▶ **Problem description**
Give back every record exactly as it reads.

** Opening Record excerpts block **

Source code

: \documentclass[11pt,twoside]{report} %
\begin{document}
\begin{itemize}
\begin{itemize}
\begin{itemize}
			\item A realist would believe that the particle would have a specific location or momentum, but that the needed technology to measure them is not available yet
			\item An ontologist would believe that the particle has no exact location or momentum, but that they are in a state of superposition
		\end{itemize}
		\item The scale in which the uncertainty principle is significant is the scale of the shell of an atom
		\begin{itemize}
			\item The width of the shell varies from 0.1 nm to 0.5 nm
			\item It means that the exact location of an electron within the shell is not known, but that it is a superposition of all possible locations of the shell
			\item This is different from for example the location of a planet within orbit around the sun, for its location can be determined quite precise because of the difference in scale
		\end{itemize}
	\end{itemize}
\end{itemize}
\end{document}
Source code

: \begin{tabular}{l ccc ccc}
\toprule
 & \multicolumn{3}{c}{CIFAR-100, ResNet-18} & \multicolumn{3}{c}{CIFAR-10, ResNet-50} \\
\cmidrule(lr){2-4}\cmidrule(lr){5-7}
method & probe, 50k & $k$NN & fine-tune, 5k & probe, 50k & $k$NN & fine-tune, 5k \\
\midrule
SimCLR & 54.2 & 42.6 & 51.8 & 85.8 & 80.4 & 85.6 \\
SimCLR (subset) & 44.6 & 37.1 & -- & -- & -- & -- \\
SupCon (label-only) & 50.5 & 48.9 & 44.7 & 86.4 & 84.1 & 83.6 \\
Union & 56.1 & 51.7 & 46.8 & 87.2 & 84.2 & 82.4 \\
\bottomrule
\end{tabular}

** Closing Record excerpts block **

▶ **Exercise answer**
Source code

: \documentclass[11pt,twoside]{report} %
\begin{document}
\begin{itemize}
\begin{itemize}
\begin{itemize}
			\item A realist would believe that the particle would have a specific location or momentum, but that the needed technology to measure them is not available yet
			\item An ontologist would believe that the particle has no exact location or momentum, but that they are in a state of superposition
		\end{itemize}
		\item The scale in which the uncertainty principle is significant is the scale of the shell of an atom
		\begin{itemize}
			\item The width of the shell varies from 0.1 nm to 0.5 nm
			\item It means that the exact location of an electron within the shell is not known, but that it is a superposition of all possible locations of the shell
			\item This is different from for example the location of a planet within orbit around the sun, for its location can be determined quite precise because of the difference in scale
		\end{itemize}
	\end{itemize}
\end{itemize}
\end{document}
Source code

: \begin{tabular}{l ccc ccc}
\toprule
 & \multicolumn{3}{c}{CIFAR-100, ResNet-18} & \multicolumn{3}{c}{CIFAR-10, ResNet-50} \\
\cmidrule(lr){2-4}\cmidrule(lr){5-7}
method & probe, 50k & $k$NN & fine-tune, 5k & probe, 50k & $k$NN & fine-tune, 5k \\
\midrule
SimCLR & 54.2 & 42.6 & 51.8 & 85.8 & 80.4 & 85.6 \\
SimCLR (subset) & 44.6 & 37.1 & -- & -- & -- & -- \\
SupCon (label-only) & 50.5 & 48.9 & 44.7 & 86.4 & 84.1 & 83.6 \\
Union & 56.1 & 51.7 & 46.8 & 87.2 & 84.2 & 82.4 \\
\bottomrule
\end{tabular}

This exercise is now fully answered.